Saved data entries:
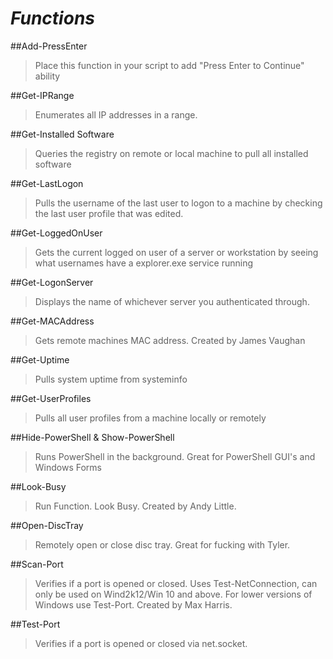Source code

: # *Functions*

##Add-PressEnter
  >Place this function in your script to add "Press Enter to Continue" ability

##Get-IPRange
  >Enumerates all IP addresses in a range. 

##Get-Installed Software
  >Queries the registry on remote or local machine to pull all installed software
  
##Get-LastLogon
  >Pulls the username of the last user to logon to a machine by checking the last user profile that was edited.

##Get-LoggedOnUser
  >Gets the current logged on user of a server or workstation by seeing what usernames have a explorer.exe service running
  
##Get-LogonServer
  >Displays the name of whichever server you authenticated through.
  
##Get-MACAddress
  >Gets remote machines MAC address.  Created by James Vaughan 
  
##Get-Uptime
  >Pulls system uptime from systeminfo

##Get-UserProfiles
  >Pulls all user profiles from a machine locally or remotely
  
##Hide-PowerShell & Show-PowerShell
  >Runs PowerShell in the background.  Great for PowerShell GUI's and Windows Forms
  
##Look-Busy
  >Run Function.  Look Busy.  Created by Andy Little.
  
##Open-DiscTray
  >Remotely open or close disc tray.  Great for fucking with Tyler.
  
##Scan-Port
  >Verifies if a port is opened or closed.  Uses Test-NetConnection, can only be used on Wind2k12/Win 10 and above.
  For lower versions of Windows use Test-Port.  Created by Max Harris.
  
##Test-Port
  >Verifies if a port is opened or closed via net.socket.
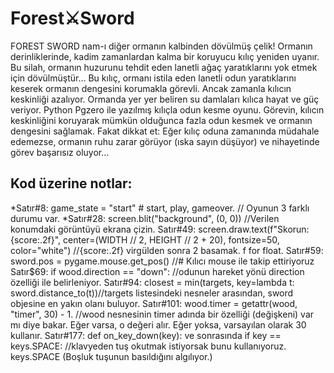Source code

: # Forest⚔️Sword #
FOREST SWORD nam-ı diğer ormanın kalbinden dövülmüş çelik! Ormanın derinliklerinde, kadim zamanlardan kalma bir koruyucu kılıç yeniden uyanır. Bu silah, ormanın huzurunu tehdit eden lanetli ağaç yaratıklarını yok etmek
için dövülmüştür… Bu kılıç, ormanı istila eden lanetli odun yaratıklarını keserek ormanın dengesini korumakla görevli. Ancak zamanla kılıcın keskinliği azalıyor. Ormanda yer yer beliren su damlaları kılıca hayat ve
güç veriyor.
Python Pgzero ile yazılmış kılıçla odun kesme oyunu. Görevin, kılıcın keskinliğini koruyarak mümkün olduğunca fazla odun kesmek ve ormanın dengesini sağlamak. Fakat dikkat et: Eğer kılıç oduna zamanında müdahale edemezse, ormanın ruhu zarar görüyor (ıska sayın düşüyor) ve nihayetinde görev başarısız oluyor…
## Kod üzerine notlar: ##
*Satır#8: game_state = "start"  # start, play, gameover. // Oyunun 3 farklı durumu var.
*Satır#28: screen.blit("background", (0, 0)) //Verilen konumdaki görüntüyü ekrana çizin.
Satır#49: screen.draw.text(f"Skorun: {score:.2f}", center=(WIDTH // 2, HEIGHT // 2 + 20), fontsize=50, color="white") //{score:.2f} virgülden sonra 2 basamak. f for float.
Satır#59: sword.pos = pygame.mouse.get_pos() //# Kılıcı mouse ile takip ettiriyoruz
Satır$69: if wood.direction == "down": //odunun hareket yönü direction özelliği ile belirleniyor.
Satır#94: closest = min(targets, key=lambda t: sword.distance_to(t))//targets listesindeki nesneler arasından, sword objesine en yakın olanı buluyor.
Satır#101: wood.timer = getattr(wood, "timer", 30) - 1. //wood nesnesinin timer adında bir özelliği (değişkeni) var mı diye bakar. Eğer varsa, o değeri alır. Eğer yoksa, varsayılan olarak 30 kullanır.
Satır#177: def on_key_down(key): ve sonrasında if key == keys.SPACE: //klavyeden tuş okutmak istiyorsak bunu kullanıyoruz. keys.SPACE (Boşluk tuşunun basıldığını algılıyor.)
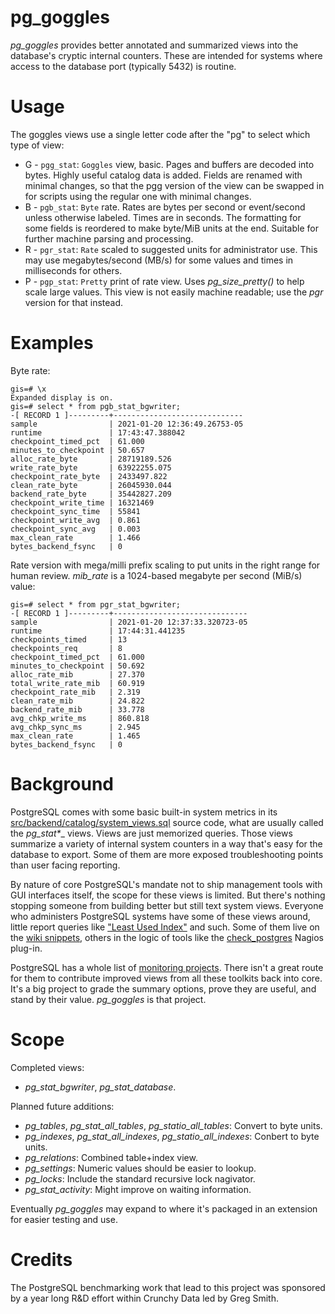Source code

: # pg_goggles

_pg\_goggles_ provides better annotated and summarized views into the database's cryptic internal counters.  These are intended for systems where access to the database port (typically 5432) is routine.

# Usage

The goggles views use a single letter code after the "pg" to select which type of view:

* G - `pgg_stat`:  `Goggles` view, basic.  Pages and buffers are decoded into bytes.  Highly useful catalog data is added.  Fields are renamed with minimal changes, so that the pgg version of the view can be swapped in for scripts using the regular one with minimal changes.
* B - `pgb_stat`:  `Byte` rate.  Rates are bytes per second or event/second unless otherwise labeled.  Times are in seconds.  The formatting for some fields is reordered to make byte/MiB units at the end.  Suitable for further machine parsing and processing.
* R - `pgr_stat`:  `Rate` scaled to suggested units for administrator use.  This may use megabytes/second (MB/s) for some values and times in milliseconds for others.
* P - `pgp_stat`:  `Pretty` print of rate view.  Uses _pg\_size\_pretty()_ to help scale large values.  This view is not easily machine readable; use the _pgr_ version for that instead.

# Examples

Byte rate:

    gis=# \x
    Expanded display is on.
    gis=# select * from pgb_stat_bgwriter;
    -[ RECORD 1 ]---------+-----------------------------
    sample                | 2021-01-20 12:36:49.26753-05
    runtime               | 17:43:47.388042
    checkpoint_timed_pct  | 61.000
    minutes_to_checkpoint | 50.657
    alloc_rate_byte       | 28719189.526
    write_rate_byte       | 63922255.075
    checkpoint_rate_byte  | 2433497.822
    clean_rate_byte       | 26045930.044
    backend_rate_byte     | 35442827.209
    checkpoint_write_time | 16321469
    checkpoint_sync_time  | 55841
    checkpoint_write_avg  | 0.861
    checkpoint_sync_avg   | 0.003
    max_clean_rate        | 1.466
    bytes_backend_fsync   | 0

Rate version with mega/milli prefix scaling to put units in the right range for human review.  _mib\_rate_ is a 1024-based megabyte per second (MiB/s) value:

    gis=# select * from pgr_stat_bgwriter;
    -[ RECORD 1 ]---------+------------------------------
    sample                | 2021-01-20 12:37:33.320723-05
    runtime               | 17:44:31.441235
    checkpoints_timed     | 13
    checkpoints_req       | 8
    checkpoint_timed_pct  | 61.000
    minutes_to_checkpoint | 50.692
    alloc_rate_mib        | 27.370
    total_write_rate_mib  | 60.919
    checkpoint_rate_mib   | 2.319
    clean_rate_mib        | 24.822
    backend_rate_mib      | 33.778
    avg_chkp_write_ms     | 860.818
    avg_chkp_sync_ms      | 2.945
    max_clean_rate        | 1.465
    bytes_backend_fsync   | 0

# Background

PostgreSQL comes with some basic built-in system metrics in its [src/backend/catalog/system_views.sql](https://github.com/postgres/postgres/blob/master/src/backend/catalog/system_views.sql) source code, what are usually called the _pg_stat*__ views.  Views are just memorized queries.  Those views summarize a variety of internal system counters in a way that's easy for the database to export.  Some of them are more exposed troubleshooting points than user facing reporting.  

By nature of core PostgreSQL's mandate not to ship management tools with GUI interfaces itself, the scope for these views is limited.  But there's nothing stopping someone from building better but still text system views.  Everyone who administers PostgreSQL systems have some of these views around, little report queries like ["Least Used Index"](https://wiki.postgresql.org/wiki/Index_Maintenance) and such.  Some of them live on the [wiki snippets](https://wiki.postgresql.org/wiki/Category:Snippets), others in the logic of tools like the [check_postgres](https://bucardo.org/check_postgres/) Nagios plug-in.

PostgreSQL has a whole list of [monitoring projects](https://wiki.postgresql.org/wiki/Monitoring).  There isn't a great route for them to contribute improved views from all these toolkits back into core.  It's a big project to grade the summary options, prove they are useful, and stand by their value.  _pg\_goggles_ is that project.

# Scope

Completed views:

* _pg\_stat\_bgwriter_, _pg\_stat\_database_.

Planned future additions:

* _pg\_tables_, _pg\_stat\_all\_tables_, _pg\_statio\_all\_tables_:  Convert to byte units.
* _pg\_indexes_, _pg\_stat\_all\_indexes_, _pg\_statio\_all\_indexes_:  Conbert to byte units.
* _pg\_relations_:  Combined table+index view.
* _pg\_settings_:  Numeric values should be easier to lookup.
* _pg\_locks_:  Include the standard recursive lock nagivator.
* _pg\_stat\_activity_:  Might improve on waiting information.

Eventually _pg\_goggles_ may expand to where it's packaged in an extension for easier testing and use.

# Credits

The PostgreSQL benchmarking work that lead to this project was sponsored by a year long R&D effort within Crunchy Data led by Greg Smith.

• **DIRECTIONS**
The answer must be every line from the records above that contains the word "yaratıklarını", copied out.

• **ANSWER TO THE PROBLEM**
FOREST SWORD nam-ı diğer ormanın kalbinden dövülmüş çelik! Ormanın derinliklerinde, kadim zamanlardan kalma bir koruyucu kılıç yeniden uyanır. Bu silah, ormanın huzurunu tehdit eden lanetli ağaç yaratıklarını yok etmek
için dövülmüştür… Bu kılıç, ormanı istila eden lanetli odun yaratıklarını keserek ormanın dengesini korumakla görevli. Ancak zamanla kılıcın keskinliği azalıyor. Ormanda yer yer beliren su damlaları kılıca hayat ve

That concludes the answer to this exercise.